I wanted to ride the steep climb from the narrow gate towards the first entry. The guard asked me if I was staying at the fort. I was amused and said no. While walking towards the main entry, it dawned on me that the centuries old fort is now a five star property inducing mixed emotions within me. As I tried to jump thru the dust at the main gate, the doorman enquired my interest inside the fort palace. He offered me two tickets to enter. Rupees 1900 and one could also have lunch inside the palace. 1900??? to see an old fort??? One could also get inside with a pass Firefox zip line tour costing a few more Ks. It wasn’t a fort anymore. It is now a themed resort aka palace aka hotel equipped to cater to the foreigners and UHNIs.
I walked out with heavy steps admiring the outsides of the fort. The architecture, the style, the exuberance, the luxe, everything tell you a bit about the Chauhan dynasty kings who would have commissioned it over 500 years ago.
The doorman with a badass moustache walked up to me and asked if I was interested to see the fort’s bauli. Thanks to “Maharaja Agrasen ki bauli” made famous by PK, I understood and was eager. I hopped on to my motorcylce and raced towards the pointed direction.
Once again, I easily missed the turn as there was no indication towards the historic masterpiece. A lot of fingers pointed to one direction and I did finally manage to reach. I was eager to run down the broken stairs of this historic bauli which once would have been house to our princely ancestors. Inside the dark and dingy bauli, a couple snuck in a distant corner getting on with their business. Seeing me getting down the stairs another onlooker gathered some courage and followed me down the dingy, dirty stairs smelling of dead poultry.
I felt happy having discovered the remains of what must have been a happening joint of yesteryears. I spent a lot of time inside trying to hear voices from the past, imagining life as it must have been… nothing! All I got was peace. I walked around the bauli trying to avoid the couple who was trying to avoid me.
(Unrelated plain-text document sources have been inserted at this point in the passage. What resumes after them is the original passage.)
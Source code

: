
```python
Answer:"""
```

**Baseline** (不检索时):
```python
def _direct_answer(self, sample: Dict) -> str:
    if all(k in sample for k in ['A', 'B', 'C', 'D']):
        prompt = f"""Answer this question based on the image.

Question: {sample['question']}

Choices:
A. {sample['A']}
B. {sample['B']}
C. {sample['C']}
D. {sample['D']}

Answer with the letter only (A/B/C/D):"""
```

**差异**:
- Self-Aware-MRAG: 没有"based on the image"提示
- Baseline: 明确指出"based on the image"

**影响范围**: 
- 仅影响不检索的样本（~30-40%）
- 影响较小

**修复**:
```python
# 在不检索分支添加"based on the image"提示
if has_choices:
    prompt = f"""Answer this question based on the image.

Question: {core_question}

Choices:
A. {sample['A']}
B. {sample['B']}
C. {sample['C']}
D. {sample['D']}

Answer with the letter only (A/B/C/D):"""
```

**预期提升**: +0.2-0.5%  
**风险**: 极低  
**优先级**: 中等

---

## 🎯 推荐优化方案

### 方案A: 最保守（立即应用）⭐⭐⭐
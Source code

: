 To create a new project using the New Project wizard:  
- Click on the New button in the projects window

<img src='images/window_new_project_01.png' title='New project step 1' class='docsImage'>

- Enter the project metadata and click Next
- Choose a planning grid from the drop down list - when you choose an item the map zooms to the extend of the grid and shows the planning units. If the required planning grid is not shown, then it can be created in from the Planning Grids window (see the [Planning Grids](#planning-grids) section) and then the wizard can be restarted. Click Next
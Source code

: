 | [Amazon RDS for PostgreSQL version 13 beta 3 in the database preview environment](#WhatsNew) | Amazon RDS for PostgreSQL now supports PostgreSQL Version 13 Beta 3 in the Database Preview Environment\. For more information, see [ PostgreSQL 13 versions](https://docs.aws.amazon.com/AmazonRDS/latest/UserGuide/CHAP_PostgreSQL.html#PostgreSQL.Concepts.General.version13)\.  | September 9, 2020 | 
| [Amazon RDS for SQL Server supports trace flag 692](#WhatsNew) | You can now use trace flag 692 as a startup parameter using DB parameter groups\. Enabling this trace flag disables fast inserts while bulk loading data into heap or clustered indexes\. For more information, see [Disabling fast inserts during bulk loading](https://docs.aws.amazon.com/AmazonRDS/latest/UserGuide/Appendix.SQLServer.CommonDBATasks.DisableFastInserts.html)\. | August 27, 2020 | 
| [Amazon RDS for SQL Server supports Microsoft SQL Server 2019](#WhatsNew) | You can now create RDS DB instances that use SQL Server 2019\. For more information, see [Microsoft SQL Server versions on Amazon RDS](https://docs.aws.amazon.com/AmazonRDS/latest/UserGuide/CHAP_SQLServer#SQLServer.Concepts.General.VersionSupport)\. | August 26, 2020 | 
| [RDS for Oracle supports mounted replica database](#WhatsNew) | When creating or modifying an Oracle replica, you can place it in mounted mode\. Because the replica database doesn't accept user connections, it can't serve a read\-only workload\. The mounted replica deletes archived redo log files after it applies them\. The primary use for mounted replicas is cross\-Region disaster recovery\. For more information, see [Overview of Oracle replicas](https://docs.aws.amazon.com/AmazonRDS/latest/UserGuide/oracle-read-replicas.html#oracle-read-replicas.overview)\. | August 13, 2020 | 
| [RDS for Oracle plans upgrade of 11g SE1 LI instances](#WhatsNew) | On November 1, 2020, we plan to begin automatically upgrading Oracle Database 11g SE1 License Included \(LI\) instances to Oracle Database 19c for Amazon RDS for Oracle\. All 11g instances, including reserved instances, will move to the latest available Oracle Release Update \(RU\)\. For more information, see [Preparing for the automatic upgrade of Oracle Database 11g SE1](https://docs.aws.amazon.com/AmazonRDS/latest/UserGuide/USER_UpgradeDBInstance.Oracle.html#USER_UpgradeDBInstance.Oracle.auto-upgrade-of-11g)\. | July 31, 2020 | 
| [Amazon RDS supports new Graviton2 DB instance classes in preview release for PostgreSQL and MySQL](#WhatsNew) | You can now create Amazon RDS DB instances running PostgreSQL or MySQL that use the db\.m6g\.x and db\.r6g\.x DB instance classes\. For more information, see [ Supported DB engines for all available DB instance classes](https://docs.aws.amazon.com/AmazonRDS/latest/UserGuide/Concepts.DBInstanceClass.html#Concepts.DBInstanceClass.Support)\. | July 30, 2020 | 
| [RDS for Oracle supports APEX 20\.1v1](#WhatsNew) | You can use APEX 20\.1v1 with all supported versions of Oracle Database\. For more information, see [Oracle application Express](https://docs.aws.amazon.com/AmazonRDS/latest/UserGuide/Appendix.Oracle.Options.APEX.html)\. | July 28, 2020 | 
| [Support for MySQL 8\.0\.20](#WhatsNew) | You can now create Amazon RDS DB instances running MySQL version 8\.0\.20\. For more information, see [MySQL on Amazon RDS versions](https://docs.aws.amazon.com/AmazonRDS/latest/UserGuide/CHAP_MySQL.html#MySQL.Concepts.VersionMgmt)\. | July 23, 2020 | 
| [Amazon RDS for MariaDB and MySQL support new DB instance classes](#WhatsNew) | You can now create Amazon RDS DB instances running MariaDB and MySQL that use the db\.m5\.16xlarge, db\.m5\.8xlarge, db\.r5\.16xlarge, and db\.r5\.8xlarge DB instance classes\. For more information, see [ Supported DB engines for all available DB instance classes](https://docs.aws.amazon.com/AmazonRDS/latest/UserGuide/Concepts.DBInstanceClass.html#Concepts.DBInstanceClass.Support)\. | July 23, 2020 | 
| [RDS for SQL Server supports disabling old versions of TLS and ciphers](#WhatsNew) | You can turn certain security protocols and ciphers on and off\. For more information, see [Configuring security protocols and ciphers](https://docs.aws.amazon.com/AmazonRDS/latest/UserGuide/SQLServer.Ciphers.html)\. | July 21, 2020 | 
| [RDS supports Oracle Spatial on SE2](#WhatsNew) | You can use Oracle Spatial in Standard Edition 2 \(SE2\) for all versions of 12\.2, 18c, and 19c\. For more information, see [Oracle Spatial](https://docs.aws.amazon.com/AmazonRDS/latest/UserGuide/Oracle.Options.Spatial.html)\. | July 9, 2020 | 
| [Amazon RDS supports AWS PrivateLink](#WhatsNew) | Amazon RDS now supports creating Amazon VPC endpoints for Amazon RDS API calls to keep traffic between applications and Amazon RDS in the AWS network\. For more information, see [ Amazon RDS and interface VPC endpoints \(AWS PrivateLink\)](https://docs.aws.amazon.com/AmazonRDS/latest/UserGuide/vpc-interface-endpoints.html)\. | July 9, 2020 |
I came across a well around the bauli and was peeping down as someone called me. “A dead body was recovered from the well a couple of days ago”, said a local man with a grin at his face. “Must have been a local dispute”, he added. He was smoking pot with two other friends and seemed pretty upset with the way things moved in the locality. I was interested to know more. “The fort is now a picnic spot for the ultra rich and we don’t know what it looks like from the inside anymore”. “These rich people have taken away everything”, he complained as he inhaled what looked like a deadly dose of pot. Pointing to the couple, he said, couples frequent this place every day and mark their territories. Sometimes drunk men walk in and beat up the guys in front of the girls out of frustration, exhaling the smoke, he alleged as if that the guys deserve it.
“My grandfather worked for the ruler” he mentioned as he pointed towards the Neemrana bagh which is now house to the wife of Raja Rajinder Singh. There are many stories about Raja Rajinder Singh trying to sell his fort as he could not manage the expenses anymore. He finally found a buyer after forty years in a business duo that made a fortune post buying and restoring the fort. It was difficult to ascertain if the Rani actually lives in that bagh as there is no information available about the couple apart from a news clip about the inauguration of Neemrana fort for public where Raja Rajinder Singh was the chief guest.
I spent the night at Alwar Bagh near Sariska National Park and the trip went to better than planned but the mind is still inquisitive how fate treated the Raja and Rani after they sold off their fort.